Seine diplomatische Mission mag für die ukrainische Seite vielversprechend klingen. Russland nimmt die Bemühungen der Schweiz alles andere als neutral wahr. Für den Ständerat geht das alles zu weit. Zumindest hatte die zuständige Rechtskommission Anfang Jahr mit 7 zu 5 Stimmen beantragt, die völkerrechtlichen Experimente sein zu lassen und die Motionen abzulehnen.

Die Debatte in der kleinen Kammer ist für die anstehende Frühlingssession angesetzt. Sie könnte spannend werden. So betonte die Kommission unter dem Vorsitz des Zürcher SP-Ständerats Daniel Jositsch, dass staatliches Vermögen im Grundsatz durch die ebenfalls völkerrechtlich garantierte Staatenimmunität geschützt sei. Weiter war die Kommissionsmehrheit der Ansicht, dass sich die Motionen als kontraproduktiv herausstellen würden, indem sie «den Bundesrat in seiner aussenpolitischen Handlungsfreiheit allenfalls einschränken» könnten. Diese Bedenken erweisen sich heute schon als berechtigt.

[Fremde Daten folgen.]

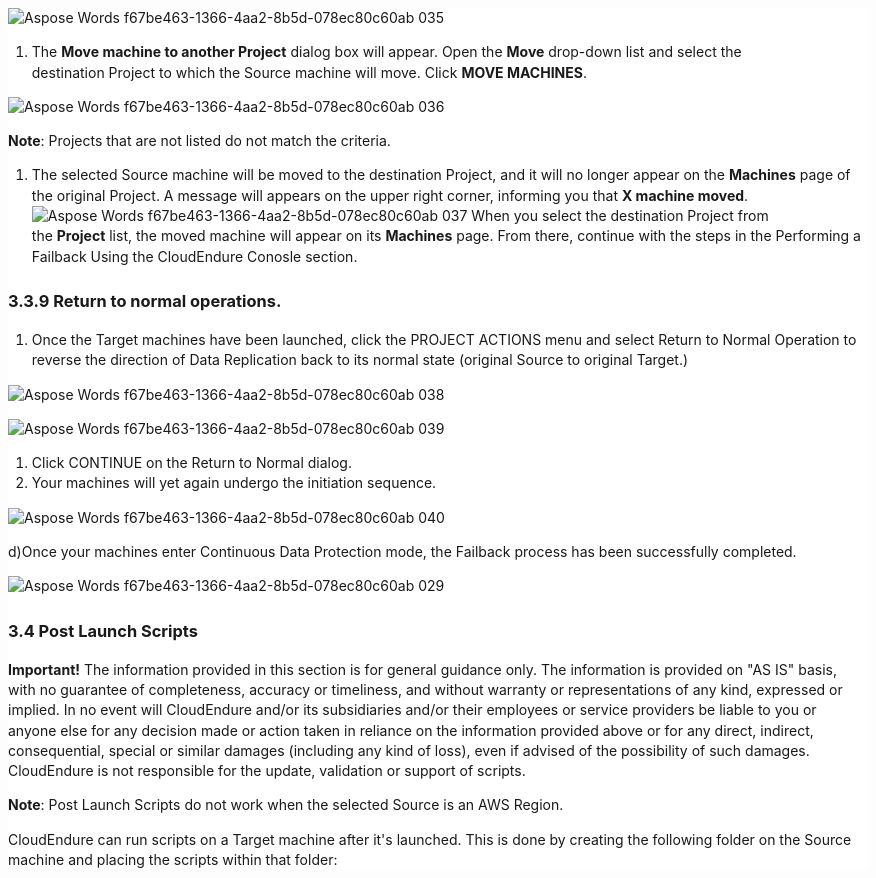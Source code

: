 ![Aspose Words f67be463-1366-4aa2-8b5d-078ec80c60ab 035](https://user-images.githubusercontent.com/88475952/129564237-6147c69c-47ca-46b8-9552-3e6fb9762126.png)
            
1. The **Move machine to another Project** dialog box will appear. Open the **Move** drop-down list and select the destination Project to which the Source machine will move. Click **MOVE MACHINES**.
  <img width="253" alt="Aspose Words f67be463-1366-4aa2-8b5d-078ec80c60ab 036" src="https://user-images.githubusercontent.com/88475952/129564430-3a8d5749-4975-429e-906f-aba26edc180b.png">

**Note**: Projects that are not listed do not match the criteria.

1. The selected Source machine will be moved to the destination Project, and it will no longer appear on the **Machines** page of the original Project. A message will appears on the upper right corner, informing you that **X machine moved**.
   <img width="151" alt="Aspose Words f67be463-1366-4aa2-8b5d-078ec80c60ab 037" src="https://user-images.githubusercontent.com/88475952/129564628-698a270a-c2cf-4596-b3ff-f24128f81853.png">
   When you select the destination Project from the **Project** list, the moved machine will appear on its **Machines** page. From there, continue with the steps in the Performing a Failback Using the CloudEndure Conosle section.


### **3.3.9 Return to normal operations.**
1) Once the Target machines have been launched, click the PROJECT ACTIONS menu and select Return to Normal Operation to reverse the direction of Data Replication back to its normal state (original Source to original Target.)


![Aspose Words f67be463-1366-4aa2-8b5d-078ec80c60ab 038](https://user-images.githubusercontent.com/88475952/129564776-236b1551-5205-4683-a8c4-affc90823515.png)

![Aspose Words f67be463-1366-4aa2-8b5d-078ec80c60ab 039](https://user-images.githubusercontent.com/88475952/129564877-b8ef8e44-078e-48bc-9846-ee9cf7c54384.png)

1) Click CONTINUE on the Return to Normal dialog.
1) Your machines will yet again undergo the initiation sequence.

![Aspose Words f67be463-1366-4aa2-8b5d-078ec80c60ab 040](https://user-images.githubusercontent.com/88475952/129565016-fb3d3714-e945-4b4e-b207-6557deb712f1.png)

d)Once your machines enter Continuous Data Protection mode, the Failback process has been successfully completed.

![Aspose Words f67be463-1366-4aa2-8b5d-078ec80c60ab 029](https://user-images.githubusercontent.com/88475952/129565082-5d189c88-60d7-4ddb-bfb5-90a7358b2334.png)


### **3.4 Post Launch Scripts**
**Important!** The information provided in this section is for general guidance only. The information is provided on "AS IS" basis, with no guarantee of completeness, accuracy or timeliness, and without warranty or representations of any kind, expressed or implied. In no event will CloudEndure and/or its subsidiaries and/or their employees or service providers be liable to you or anyone else for any decision made or action taken in reliance on the information provided above or for any direct, indirect, consequential, special or similar damages (including any kind of loss), even if advised of the possibility of such damages. CloudEndure is not responsible for the update, validation or support of scripts.

**Note**: Post Launch Scripts do not work when the selected Source is an AWS Region.

CloudEndure can run scripts on a Target machine after it's launched. This is done by creating the following folder on the Source machine and placing the scripts within that folder:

Breit abgestützte Bedingungen

So war die Schweiz stark involviert im Vorhaben Selenskis, eine sogenannte Friedensformel für die Ukraine auszuarbeiten. An vier Treffen mit den Beratern für nationale Sicherheit aus über achtzig Staaten (unter Ausschluss der Russen) liessen die Ukrainer ihre zehn Bedingungen «für einen dauerhaften Frieden» breit abstützen – jüngst an einem Treffen in Davos. Zu den Maximalforderungen, mit denen Selenski gedenkt, in Friedensverhandlungen einzusteigen, gehören unter anderem der Abzug sämtlicher russischen Truppen, die Rückgabe eroberter Gebiete, Sicherheitsgarantien – und ein international abgestützter Reparationsmechanismus.

Die Russen sollen an Friedensgesprächen teilnehmen, bei denen sie zur Kasse gebeten werden, obwohl sie den Krieg nicht verloren haben – ob Bundespräsidentin Amherd und Aussenminister Cassis dieses diplomatische Wunder gelingt, darf bezweifelt werden. Der Ständerat dürfte den Bundesräten daher einen Gefallen machen, wenn er die völkerrechtlichen Reformbemühungen drosselt und den Vorstoss versenkt.